I giardini urbani fanno bene alla salute dei cittadini, ma faranno bene anche all’ambiente? Come spiega Renato Bruni, professore di botanica e biologia farmaceutica, la risposta a questa domanda non è per niente scontata. Nel suo ultimo libro Le piante sono brutte bestie (Codice) ci racconta come il suo incontro con le piante sia avvenuto nella prima infanzia, quando insieme al nonno si divertiva a fare piccoli esperimenti botanici nell’orto di famiglia. Una conoscenza pratica, con le mani in pasta, più dettata dalle leggi della tradizione e del passaparola che da quelle della scienza. Ma dopo quell’incontro Bruni ha iniziato studiare le piante molto più da vicino, quasi dall’interno, sotto la lente di un microscopio e nelle provette di laboratorio. Questi due modi quasi incompatibili di conoscere e apprezzare le piante non sono un’esclusiva di chi per mestiere fa il biologo vegetale, ma accomuna tutti noi abituati a “trovare gli spinaci cubettati nel reparto frigo di un supermercato senza sapere come ci siano arrivati e allo stesso tempo capaci di riconoscere la più esotica delle orchidee perché l’abbiamo vista in un documentario in televisione”.
Quello che ci manca è una conoscenza più razionale, approfondita e giustificata da evidenze scientifiche, che ci permetta di capire come il modo in cui ci rapportiamo alle piante abbia un impatto sull’ambiente che ci circonda.
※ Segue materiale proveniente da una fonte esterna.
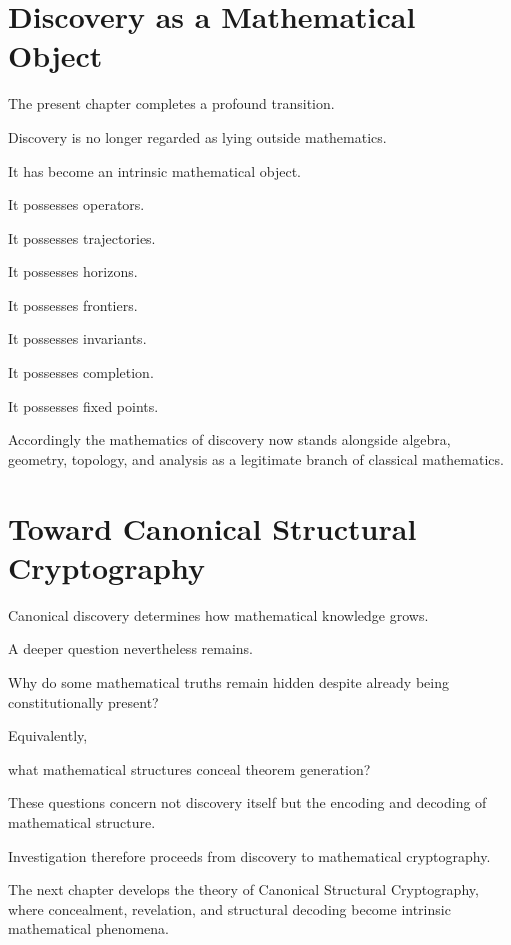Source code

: \documentclass[13pt,openany]{book}
\theoremstyle{plain}
\theoremstyle{definition}
\begin{document}
\section{Discovery as a Mathematical Object}

The present chapter completes a profound transition.

Discovery is no longer regarded as lying outside mathematics.

It has become an intrinsic mathematical object.

It possesses operators.

It possesses trajectories.

It possesses horizons.

It possesses frontiers.

It possesses invariants.

It possesses completion.

It possesses fixed points.

Accordingly the mathematics of discovery now stands alongside algebra,
geometry, topology, and analysis as a legitimate branch of classical
mathematics.

\section{Toward Canonical Structural Cryptography}

Canonical discovery determines how mathematical knowledge grows.

A deeper question nevertheless remains.

Why do some mathematical truths remain hidden despite already being
constitutionally present?

Equivalently,

what mathematical structures conceal theorem generation?

These questions concern not discovery itself but the encoding and decoding of
mathematical structure.

Investigation therefore proceeds from discovery to mathematical cryptography.

The next chapter develops the theory of Canonical Structural Cryptography,
where concealment, revelation, and structural decoding become intrinsic
mathematical phenomena.
\end{document}
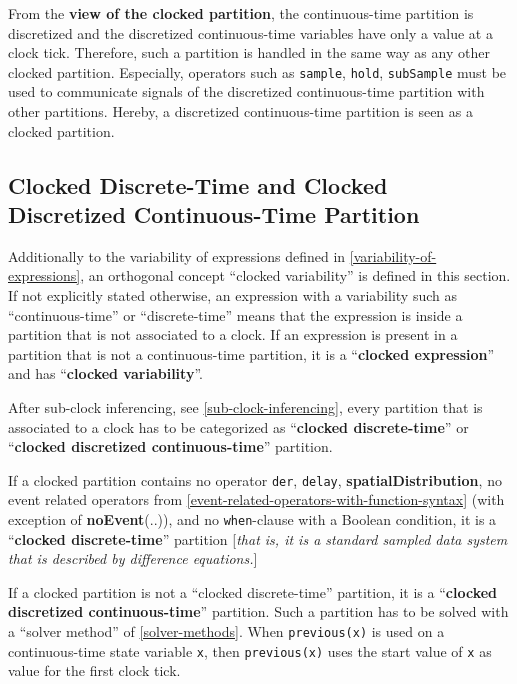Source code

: From the \textbf{view of the clocked partition}, the continuous-time
partition is discretized and the discretized continuous-time variables
have only a value at a clock tick. Therefore, such a partition is
handled in the same way as any other clocked partition. Especially,
operators such as \lstinline!sample!, \lstinline!hold!, \lstinline!subSample! must be used to communicate
signals of the discretized continuous-time partition with other
partitions. Hereby, a discretized continuous-time partition is seen as a
clocked partition.


\subsection{Clocked Discrete-Time and Clocked Discretized Continuous-Time Partition}

Additionally to the variability of expressions defined in \autoref{variability-of-expressions},
an orthogonal concept ``clocked variability'' is defined in this
section. If not explicitly stated otherwise, an expression with a
variability such as ``continuous-time'' or ``discrete-time'' means that
the expression is inside a partition that is not associated to a clock.
If an expression is present in a partition that is not a continuous-time
partition, it is a ``\textbf{clocked expression}'' and has
``\textbf{clocked variability}''.

After sub-clock inferencing, see \autoref{sub-clock-inferencing}, every partition that is
associated to a clock has to be categorized as ``\textbf{clocked
discrete-time}'' or ``\textbf{clocked discretized continuous-time}''
partition.

If a clocked partition contains no operator \lstinline!der!,
\lstinline!delay!, \textbf{spatialDistribution}, no event related operators
from \autoref{event-related-operators-with-function-syntax} (with exception of \textbf{noEvent}(..)), and no
\lstinline!when!-clause with a Boolean condition, it is a ``\textbf{clocked
discrete-time}'' partition {[}\emph{that is, it is a standard sampled
data system that is described by difference equations.}{]}

If a clocked partition is not a ``clocked discrete-time'' partition, it
is a ``\textbf{clocked discretized continuous-time}'' partition. Such a
partition has to be solved with a ``solver method'' of \autoref{solver-methods}.
When \lstinline!previous(x)! is used on a continuous-time state variable \lstinline!x!, then
\lstinline!previous(x)! uses the start value of \lstinline!x! as value for the first clock tick.

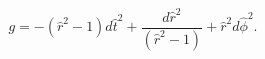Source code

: \begin{equation}
g= -(\hat{r}^2-1)d\hat{t}^2 + \frac{d\hat{r}^2}{(\hat{r}^2-1)}
+\hat{r}^2d\hat{\phi}^2.
\end{equation}


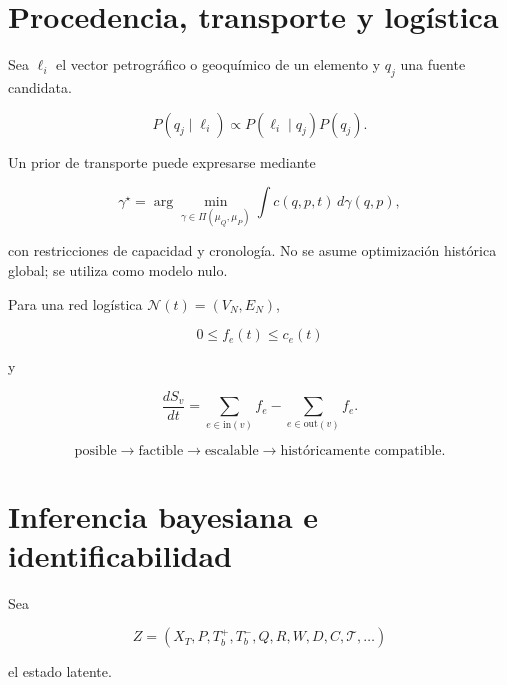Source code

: 
\section{Procedencia, transporte y logística}

Sea \(\bm\ell_i\) el vector petrográfico o geoquímico de un elemento y \(q_j\) una fuente candidata.

\begin{equation}
\boxed{
P(q_j\mid\bm\ell_i)
\propto
P(\bm\ell_i\mid q_j)P(q_j).
}
\end{equation}

Un prior de transporte puede expresarse mediante

\begin{equation}
\gamma^\star
=
\arg\min_{\gamma\in\Pi(\mu_Q,\mu_P)}
\int c(q,p,t)\,d\gamma(q,p),
\end{equation}

con restricciones de capacidad y cronología. No se asume optimización histórica global; se utiliza como modelo nulo.

Para una red logística \(\mathcal N(t)=(V_N,E_N)\),

\begin{equation}
0\le f_e(t)\le c_e(t)
\end{equation}

y

\begin{equation}
\frac{dS_v}{dt}
=
\sum_{e\in\mathrm{in}(v)}f_e
-
\sum_{e\in\mathrm{out}(v)}f_e.
\end{equation}

\begin{principle}
\begin{equation}
\boxed{
\text{posible}
\rightarrow
\text{factible}
\rightarrow
\text{escalable}
\rightarrow
\text{históricamente compatible}.
}
\end{equation}
\end{principle}

\section{Inferencia bayesiana e identificabilidad}

Sea

\begin{equation}
Z=
(X_T,P,T_b^+,T_b^-,Q,R,W,D,C,\mathcal T,\ldots)
\end{equation}

el estado latente.

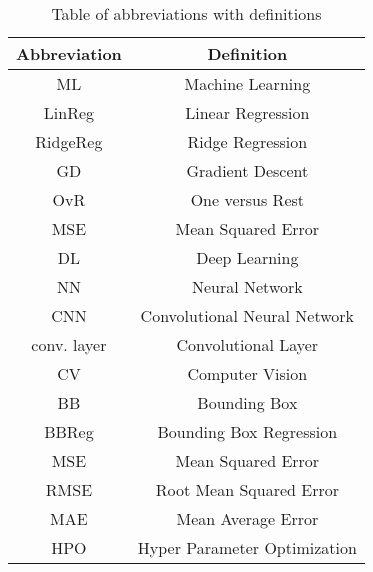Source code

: \pagebreak

\begin{table}
    \centering
    \begin{tabular}{|c|c|}
        \hline
        Abbreviation & Definition \\
        \hline
        ML & Machine Learning \\
        \hline
        LinReg & Linear Regression \\
        \hline
        RidgeReg & Ridge Regression \\
        \hline
        GD & Gradient Descent \\
        \hline
        OvR & One versus Rest\\
        \hline
        MSE & Mean Squared Error \\
        \hline
        DL & Deep Learning \\
        \hline
        NN & Neural Network \\
        \hline
        CNN & Convolutional Neural Network \\
        \hline
        conv. layer & Convolutional Layer \\
        \hline
        CV & Computer Vision\\
        \hline
        BB & Bounding Box\\
        \hline
        BBReg & Bounding Box Regression\\
        \hline
        MSE & Mean Squared Error \\
        \hline
        RMSE & Root Mean Squared Error \\
        \hline
        MAE & Mean Average Error \\
        \hline
        HPO & Hyper Parameter Optimization \\
        \hline
    \end{tabular}
    \caption{Table of abbreviations with definitions}
    \label{fig:abbreviations}
\end{table}
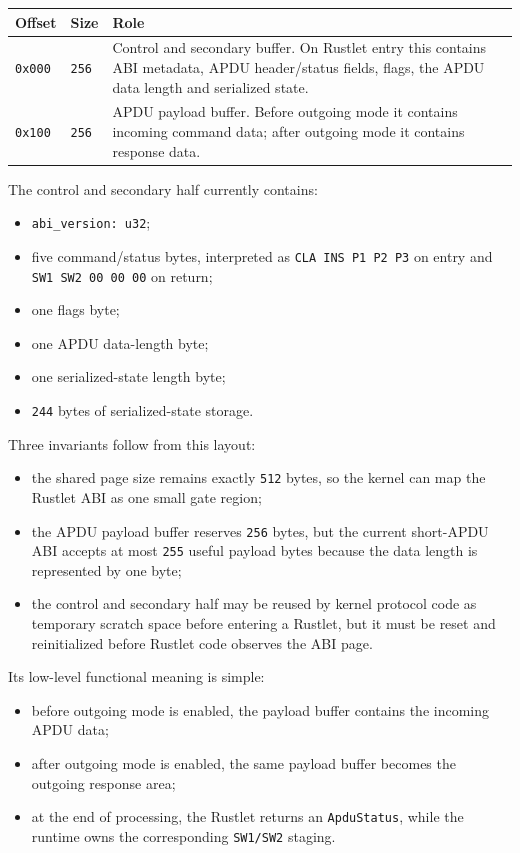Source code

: \begin{center}
\begin{tabular}{|l|l|p{7.0cm}|}
\hline
\textbf{Offset} & \textbf{Size} & \textbf{Role} \\
\hline
\texttt{0x000} & \texttt{256} &
Control and secondary buffer. On Rustlet entry this contains ABI metadata,
APDU header/status fields, flags, the APDU data length and serialized state. \\
\hline
\texttt{0x100} & \texttt{256} &
APDU payload buffer. Before outgoing mode it contains incoming command data;
after outgoing mode it contains response data. \\
\hline
\end{tabular}
\end{center}

The control and secondary half currently contains:
\begin{itemize}
\item \texttt{abi\_version: u32};
\item five command/status bytes, interpreted as
  \texttt{CLA INS P1 P2 P3} on entry and \texttt{SW1 SW2 00 00 00} on return;
\item one flags byte;
\item one APDU data-length byte;
\item one serialized-state length byte;
\item \texttt{244} bytes of serialized-state storage.
\end{itemize}

Three invariants follow from this layout:
\begin{itemize}
\item the shared page size remains exactly \texttt{512} bytes, so the kernel
  can map the Rustlet ABI as one small gate region;
\item the APDU payload buffer reserves \texttt{256} bytes, but the current
  short-APDU ABI accepts at most \texttt{255} useful payload bytes because the
  data length is represented by one byte;
\item the control and secondary half may be reused by kernel protocol code as
  temporary scratch space before entering a Rustlet, but it must be reset and
  reinitialized before Rustlet code observes the ABI page.
\end{itemize}

Its low-level functional meaning is simple:
\begin{itemize}
\item before outgoing mode is enabled, the payload buffer contains the
  incoming APDU data;
\item after outgoing mode is enabled, the same payload buffer becomes
  the outgoing response area;
\item at the end of processing, the Rustlet returns an
  \texttt{ApduStatus}, while the runtime owns the corresponding
  \texttt{SW1/SW2} staging.
\end{itemize}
Siamo abituati a pensare ai giardini come luoghi idilliaci, a contatto con la natura e capaci di farci sentire bene. Ma quelli che Bruni definisce “giardini manicure” sono luoghi tutt’altro che naturali e rappresentano uno status symbol, un modo per far vedere al vicino che è la nostra erba ad essere più verde, più che un modo per far entrare la natura nelle nostre case. E la loro innaturalezza è dimostrata dagli enormi sforzi che dobbiamo fare per mantenere i giardini in salute, che spesso si traducono in pratiche tutt’altro che “verdi”. Per esempio, chi vuole un impeccabile prato all’inglese di solito lo innaffia poco e spesso. La poca acqua evapora velocemente e non penetra nel terreno, con il risultato che le radici delle piante cresceranno in orizzontale senza andare in profondità, dove potrebbero trovare l’acqua naturalmente presente nel suolo. Così, per mantenerlo in vita saremo costretti a innaffiare sempre più spesso, consumando tanta acqua quanta ne viene usata per una monocoltura di soia.
E gli spechi non riguardano sono l’acqua, ma anche i fertilizzanti e i diserbanti. Il loro utilizzo è regolamentato in agricoltura, ma nei nostri giardini non ci diamo un limite per impedire alle erbacce di crescere o per avere un peperone più grosso. Con il risultato che nell’acqua di fiumi come la Manna, in Francia, circa la metà dei diserbanti inquinanti proviene dai giardini pubblici e privati. Infatti, mentre i microbi nella terra sono capaci di smaltire parte delle sostanze chimiche, i fertilizzanti e i diserbanti usati in città vengono facilmente lavati dall’asfalto con la pioggia, andando a finire direttamente nelle falde acquifere. “Chi coltiva un orto o un giardino ha una grande responsabilità ecologica”. Anche la torba usata nel terriccio in orticultura ha degli effetti indesiderati poco conosciuti. “Costa poco perché è leggera e facile da trasportare, ma la torba il conto te lo fa pagare dopo”. È composta da materiale vegetale che proviene da piante a lentissima crescita, che si accumulano una sull’altra nel corso di decine o centinaia di anni. Per questo motivo le torbiere sono ambienti di fondamentale importanza per rimuovere e l’anidride carbonica dall’atmosfera. Se non vengono toccate, le torbiere possono aiutare a ridurre la concentrazione di gas serra nell’aria, e a mitigare gli effetti del riscaldamento globale. Ma a causa della torba che viene usata ogni anno nella sola Inghilterra viene rilasciata nell’aria una quantità di anidride carbonica pari a quella prodotta da trecentomila automobili. Allora perché non vediamo schiere di ambientalisti che protestano per la protezione delle torbiere? Forse perché non fanno fiori abbastanza attraenti, “non sono ambienti abbastanza sexy”? Soprattutto chi ama coltivare le piante nei propri giardini dovrebbe provare a conoscerle più in profondità, nella loro dimensione ecologica in relazione all’ambiente che le circonda. E in cui noi viviamo. “Perché anziché coltivare piante esotiche sui nostri balconi non proviamo a lasciare un vaso vuoto e aspettare che un seme portato dal vento o da un uccello germogli spontaneamente?”